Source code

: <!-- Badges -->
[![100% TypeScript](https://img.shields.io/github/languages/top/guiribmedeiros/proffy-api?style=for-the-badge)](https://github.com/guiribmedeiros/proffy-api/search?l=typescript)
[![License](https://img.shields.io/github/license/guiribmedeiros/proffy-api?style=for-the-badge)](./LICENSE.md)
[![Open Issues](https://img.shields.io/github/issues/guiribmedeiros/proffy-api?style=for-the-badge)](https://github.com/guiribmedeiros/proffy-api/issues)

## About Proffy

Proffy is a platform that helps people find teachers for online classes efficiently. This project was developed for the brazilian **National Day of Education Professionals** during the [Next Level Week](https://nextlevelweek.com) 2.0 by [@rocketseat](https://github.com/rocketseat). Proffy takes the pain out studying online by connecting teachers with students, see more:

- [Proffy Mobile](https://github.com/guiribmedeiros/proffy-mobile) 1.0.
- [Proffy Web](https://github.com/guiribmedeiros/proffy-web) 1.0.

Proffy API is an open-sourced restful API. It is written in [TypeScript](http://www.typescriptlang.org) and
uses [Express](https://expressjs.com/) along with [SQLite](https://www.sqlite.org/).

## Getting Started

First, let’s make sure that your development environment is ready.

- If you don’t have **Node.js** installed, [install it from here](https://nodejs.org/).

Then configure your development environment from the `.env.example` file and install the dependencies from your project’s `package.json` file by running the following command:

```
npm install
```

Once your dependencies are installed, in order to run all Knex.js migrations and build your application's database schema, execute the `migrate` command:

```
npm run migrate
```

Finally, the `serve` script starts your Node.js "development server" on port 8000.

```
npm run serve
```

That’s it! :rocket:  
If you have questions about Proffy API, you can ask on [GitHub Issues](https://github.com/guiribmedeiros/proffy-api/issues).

* * *

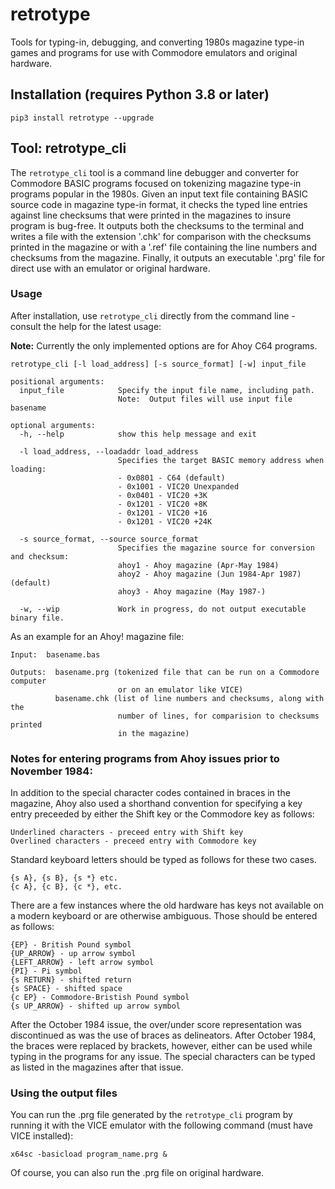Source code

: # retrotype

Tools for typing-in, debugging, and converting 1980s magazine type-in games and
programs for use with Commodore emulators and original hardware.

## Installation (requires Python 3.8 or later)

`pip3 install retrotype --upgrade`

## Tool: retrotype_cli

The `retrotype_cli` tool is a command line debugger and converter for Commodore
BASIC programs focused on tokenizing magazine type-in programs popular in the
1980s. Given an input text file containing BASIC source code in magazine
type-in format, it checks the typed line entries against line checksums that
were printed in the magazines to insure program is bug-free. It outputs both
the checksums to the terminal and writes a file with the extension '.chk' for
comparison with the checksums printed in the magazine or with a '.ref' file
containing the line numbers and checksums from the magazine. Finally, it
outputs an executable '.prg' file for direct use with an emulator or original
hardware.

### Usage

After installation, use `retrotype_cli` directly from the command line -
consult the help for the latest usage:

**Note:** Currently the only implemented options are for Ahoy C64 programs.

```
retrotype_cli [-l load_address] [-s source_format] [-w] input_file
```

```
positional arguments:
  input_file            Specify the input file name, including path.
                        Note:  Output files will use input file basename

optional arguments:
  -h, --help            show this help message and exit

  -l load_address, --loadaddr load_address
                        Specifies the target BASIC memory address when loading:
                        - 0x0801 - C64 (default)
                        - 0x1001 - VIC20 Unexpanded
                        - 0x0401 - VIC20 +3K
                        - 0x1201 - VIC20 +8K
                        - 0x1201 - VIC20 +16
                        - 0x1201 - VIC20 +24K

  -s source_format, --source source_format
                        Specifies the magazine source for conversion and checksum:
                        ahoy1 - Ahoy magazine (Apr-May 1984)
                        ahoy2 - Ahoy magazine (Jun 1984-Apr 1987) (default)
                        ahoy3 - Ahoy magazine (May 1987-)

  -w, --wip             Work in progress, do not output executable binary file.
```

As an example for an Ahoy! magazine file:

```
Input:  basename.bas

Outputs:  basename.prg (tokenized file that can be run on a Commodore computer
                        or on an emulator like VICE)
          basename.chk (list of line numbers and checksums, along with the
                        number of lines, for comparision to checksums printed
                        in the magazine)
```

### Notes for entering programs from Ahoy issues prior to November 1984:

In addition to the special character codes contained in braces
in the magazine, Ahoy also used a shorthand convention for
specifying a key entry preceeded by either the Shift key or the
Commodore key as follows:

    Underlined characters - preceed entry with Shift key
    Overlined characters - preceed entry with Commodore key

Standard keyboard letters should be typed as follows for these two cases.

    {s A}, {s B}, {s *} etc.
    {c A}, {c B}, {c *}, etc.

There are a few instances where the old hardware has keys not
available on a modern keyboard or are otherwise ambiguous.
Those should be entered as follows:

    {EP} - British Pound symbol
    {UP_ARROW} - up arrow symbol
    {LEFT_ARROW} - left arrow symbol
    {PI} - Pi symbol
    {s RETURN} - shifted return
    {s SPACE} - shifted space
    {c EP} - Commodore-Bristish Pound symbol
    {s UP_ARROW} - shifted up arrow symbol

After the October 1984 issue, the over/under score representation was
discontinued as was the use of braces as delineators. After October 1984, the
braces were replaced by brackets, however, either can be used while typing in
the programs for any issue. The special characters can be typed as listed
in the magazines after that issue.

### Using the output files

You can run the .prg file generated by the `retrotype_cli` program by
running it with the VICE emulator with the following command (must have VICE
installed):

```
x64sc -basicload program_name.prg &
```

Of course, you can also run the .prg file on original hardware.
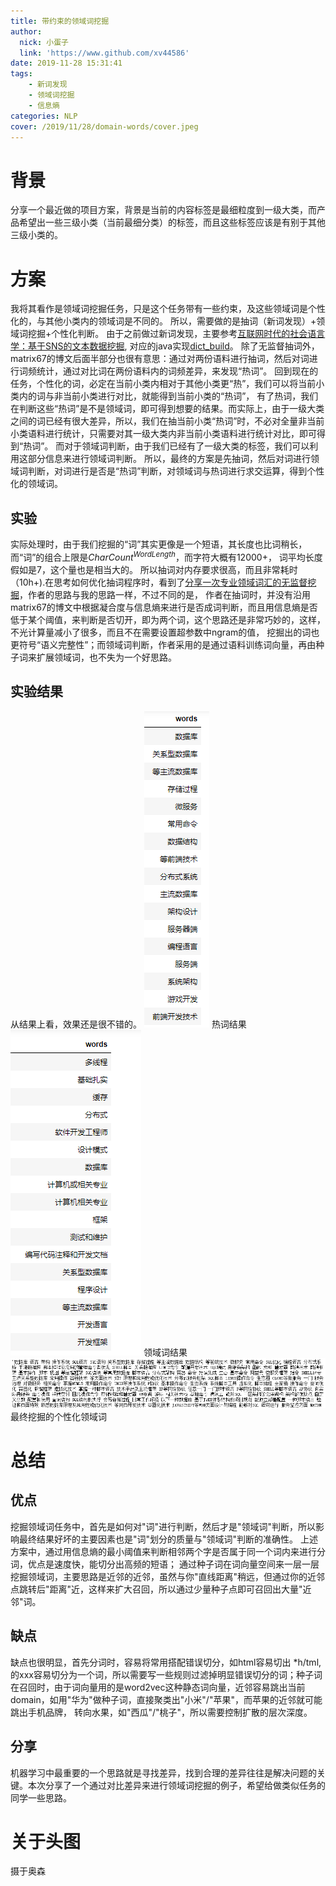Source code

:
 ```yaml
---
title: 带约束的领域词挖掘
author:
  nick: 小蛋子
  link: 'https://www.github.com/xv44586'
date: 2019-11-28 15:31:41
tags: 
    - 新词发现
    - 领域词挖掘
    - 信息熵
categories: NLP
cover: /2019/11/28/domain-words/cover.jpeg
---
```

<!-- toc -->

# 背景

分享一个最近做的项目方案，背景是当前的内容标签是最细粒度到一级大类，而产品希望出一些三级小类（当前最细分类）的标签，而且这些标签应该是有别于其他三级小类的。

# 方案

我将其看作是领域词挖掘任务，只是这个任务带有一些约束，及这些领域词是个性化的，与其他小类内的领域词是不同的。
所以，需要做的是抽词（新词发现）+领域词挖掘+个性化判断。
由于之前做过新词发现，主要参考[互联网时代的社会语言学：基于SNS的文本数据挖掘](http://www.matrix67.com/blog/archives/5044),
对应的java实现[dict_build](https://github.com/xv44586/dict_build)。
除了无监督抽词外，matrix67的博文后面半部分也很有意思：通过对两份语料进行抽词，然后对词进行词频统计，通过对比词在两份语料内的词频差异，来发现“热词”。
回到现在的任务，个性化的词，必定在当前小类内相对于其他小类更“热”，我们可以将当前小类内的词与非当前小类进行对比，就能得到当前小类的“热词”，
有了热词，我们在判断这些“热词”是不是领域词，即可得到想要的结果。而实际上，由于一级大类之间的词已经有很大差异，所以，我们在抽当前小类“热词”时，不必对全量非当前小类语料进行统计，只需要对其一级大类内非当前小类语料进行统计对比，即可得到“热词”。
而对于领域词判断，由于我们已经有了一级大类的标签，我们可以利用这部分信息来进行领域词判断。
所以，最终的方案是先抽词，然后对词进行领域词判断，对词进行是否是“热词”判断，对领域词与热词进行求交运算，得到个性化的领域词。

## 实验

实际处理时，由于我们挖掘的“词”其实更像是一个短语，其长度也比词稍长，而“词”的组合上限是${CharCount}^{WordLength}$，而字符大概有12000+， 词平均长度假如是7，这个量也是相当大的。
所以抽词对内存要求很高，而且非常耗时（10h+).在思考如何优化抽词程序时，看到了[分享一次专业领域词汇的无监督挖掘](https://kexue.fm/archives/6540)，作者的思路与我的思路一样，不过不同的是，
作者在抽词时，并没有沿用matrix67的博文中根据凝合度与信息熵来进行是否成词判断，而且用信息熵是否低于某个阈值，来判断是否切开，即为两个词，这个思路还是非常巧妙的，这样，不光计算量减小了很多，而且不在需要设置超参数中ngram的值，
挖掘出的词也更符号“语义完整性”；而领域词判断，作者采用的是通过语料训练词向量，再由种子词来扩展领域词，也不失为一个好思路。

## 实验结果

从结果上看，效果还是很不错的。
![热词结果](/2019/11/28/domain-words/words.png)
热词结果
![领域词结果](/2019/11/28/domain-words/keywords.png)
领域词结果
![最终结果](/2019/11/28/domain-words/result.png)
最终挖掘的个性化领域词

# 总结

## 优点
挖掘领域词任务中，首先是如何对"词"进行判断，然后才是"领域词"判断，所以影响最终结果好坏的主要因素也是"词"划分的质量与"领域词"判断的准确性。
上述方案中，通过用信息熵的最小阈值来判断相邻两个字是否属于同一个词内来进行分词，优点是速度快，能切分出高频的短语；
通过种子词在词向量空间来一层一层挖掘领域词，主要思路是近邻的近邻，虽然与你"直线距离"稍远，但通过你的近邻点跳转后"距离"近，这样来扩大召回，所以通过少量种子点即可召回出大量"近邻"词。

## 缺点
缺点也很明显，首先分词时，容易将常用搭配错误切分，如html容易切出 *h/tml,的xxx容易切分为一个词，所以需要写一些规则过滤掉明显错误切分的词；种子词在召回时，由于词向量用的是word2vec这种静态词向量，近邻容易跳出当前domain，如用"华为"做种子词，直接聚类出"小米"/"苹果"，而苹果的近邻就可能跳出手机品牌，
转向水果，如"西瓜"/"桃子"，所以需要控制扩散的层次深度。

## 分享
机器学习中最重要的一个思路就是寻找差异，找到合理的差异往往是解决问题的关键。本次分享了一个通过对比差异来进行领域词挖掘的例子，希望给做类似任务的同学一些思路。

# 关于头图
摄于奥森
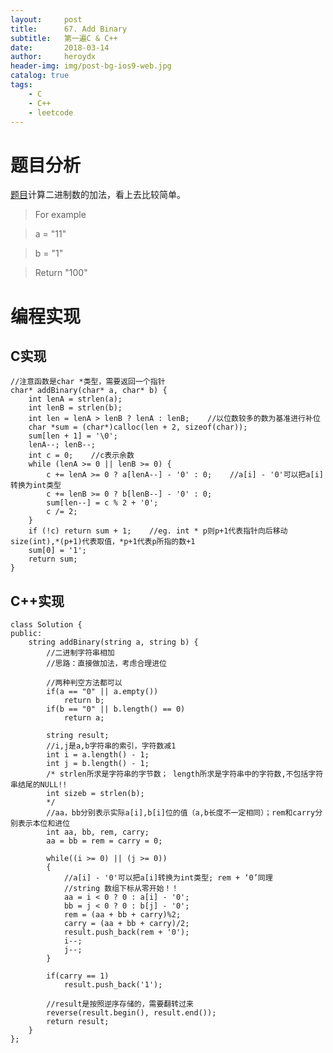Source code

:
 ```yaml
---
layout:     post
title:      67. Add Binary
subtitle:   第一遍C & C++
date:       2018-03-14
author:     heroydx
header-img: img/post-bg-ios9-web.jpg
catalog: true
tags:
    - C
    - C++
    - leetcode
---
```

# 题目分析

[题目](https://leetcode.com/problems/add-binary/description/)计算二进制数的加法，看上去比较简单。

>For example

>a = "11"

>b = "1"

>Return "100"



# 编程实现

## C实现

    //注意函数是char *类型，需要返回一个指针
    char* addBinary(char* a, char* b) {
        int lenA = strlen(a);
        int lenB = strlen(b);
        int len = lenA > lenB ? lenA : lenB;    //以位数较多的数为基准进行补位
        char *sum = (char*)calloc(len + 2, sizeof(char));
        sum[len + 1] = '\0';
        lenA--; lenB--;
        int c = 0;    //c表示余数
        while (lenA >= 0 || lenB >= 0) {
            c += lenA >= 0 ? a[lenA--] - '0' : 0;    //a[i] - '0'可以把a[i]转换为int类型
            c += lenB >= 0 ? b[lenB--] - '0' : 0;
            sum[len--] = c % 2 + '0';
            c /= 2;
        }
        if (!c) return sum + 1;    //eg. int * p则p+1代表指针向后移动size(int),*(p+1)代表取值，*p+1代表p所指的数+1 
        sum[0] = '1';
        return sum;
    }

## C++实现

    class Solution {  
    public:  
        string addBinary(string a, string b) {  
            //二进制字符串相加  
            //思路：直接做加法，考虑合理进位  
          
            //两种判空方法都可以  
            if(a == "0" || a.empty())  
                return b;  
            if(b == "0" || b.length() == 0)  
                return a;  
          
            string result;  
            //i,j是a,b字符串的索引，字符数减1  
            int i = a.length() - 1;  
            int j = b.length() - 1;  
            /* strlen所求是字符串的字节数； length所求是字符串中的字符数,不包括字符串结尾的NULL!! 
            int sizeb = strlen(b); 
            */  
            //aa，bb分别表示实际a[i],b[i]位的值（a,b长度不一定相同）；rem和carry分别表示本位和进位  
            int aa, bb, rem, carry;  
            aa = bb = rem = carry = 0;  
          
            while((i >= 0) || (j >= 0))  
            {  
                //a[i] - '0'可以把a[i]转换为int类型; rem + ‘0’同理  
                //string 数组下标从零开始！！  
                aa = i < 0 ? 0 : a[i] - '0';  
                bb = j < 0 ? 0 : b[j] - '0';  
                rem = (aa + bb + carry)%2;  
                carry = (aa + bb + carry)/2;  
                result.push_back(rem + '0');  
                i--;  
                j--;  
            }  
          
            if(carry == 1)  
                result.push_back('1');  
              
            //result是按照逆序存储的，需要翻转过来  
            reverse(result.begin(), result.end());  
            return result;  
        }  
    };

* * *

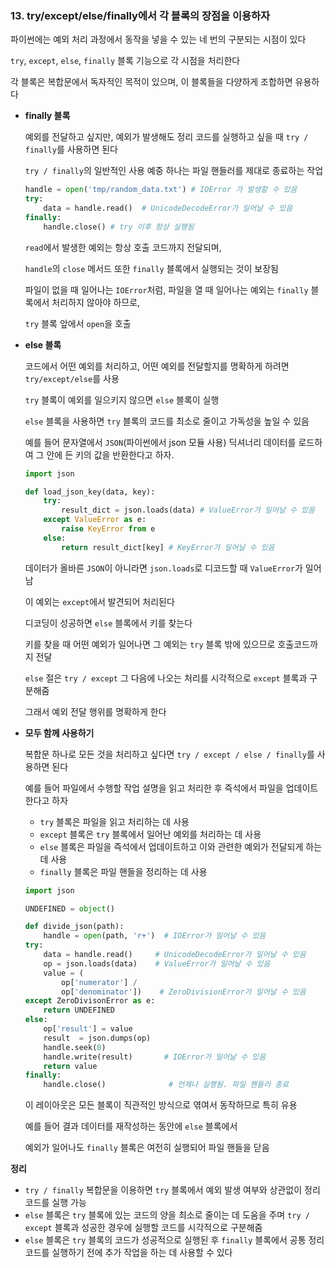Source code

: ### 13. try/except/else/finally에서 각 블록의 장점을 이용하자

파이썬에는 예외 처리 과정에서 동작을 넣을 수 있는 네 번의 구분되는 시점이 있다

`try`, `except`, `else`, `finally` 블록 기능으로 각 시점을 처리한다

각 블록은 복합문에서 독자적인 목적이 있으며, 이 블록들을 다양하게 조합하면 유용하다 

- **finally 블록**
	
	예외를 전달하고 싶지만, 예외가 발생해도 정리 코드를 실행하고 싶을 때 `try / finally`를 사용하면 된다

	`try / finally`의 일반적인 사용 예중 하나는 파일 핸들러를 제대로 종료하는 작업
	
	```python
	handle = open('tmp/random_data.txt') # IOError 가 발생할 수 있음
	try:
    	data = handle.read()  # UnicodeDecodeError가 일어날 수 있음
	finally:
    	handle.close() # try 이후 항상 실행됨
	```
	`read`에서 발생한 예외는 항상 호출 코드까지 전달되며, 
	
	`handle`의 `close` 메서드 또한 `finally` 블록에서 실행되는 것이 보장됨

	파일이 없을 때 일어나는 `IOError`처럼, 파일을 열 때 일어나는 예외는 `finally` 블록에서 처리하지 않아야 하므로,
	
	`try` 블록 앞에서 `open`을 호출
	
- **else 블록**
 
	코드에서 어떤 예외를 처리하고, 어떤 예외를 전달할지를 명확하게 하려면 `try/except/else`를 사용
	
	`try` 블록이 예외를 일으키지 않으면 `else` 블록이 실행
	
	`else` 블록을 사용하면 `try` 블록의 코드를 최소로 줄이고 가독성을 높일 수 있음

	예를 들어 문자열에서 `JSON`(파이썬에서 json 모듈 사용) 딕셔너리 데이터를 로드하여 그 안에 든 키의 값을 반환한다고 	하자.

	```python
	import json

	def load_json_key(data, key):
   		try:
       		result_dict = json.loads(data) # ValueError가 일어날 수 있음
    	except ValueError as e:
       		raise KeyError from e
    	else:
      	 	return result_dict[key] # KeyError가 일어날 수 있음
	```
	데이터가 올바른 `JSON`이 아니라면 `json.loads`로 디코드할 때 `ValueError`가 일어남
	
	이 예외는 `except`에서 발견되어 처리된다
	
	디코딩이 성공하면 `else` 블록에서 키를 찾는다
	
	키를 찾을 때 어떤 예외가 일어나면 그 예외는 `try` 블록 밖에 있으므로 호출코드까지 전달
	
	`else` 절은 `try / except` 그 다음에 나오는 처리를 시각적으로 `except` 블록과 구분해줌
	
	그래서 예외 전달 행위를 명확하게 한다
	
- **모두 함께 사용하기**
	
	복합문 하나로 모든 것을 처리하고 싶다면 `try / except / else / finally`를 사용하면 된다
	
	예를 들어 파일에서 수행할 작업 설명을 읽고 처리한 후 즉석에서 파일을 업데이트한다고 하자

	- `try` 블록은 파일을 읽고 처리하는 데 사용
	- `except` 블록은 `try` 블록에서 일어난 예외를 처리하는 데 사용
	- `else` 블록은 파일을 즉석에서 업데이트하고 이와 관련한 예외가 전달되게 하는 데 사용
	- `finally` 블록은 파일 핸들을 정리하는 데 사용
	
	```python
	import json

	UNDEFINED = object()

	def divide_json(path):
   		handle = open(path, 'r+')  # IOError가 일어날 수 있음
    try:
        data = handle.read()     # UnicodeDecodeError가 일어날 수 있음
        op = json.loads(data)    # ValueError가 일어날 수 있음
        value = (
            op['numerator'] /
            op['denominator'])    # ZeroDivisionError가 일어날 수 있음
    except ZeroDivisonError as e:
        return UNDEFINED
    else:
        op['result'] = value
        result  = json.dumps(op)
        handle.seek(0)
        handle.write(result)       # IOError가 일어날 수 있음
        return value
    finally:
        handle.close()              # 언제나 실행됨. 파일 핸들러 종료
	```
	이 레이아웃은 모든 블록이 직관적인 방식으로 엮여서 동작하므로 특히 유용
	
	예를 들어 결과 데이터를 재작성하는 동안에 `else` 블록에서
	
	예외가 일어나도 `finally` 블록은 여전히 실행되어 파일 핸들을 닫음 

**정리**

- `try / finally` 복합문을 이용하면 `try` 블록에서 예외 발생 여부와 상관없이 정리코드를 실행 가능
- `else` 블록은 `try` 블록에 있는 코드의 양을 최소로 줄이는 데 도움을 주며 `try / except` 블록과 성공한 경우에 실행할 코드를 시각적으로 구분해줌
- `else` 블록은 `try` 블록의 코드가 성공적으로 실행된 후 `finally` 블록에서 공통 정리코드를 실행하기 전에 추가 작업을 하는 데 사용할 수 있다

* * *

__GOAL OF THE EXERCISE__: Copy out the listing above from the line containing "### Using the output files" to the line containing "由于之前做过新词发现，主要参", both included, exactly as written and minus the images.

__TASK OUTPUT__:
### Using the output files

You can run the .prg file generated by the `retrotype_cli` program by
running it with the VICE emulator with the following command (must have VICE
installed):

```
x64sc -basicload program_name.prg &
```

Of course, you can also run the .prg file on original hardware.
Source code

:
 ```yaml
---
title: 带约束的领域词挖掘
author:
  nick: 小蛋子
  link: 'https://www.github.com/xv44586'
date: 2019-11-28 15:31:41
tags: 
    - 新词发现
    - 领域词挖掘
    - 信息熵
categories: NLP
cover: /2019/11/28/domain-words/cover.jpeg
---
```

<!-- toc -->

# 背景

分享一个最近做的项目方案，背景是当前的内容标签是最细粒度到一级大类，而产品希望出一些三级小类（当前最细分类）的标签，而且这些标签应该是有别于其他三级小类的。

# 方案

我将其看作是领域词挖掘任务，只是这个任务带有一些约束，及这些领域词是个性化的，与其他小类内的领域词是不同的。
所以，需要做的是抽词（新词发现）+领域词挖掘+个性化判断。
由于之前做过新词发现，主要参考[互联网时代的社会语言学：基于SNS的文本数据挖掘](http://www.matrix67.com/blog/archives/5044),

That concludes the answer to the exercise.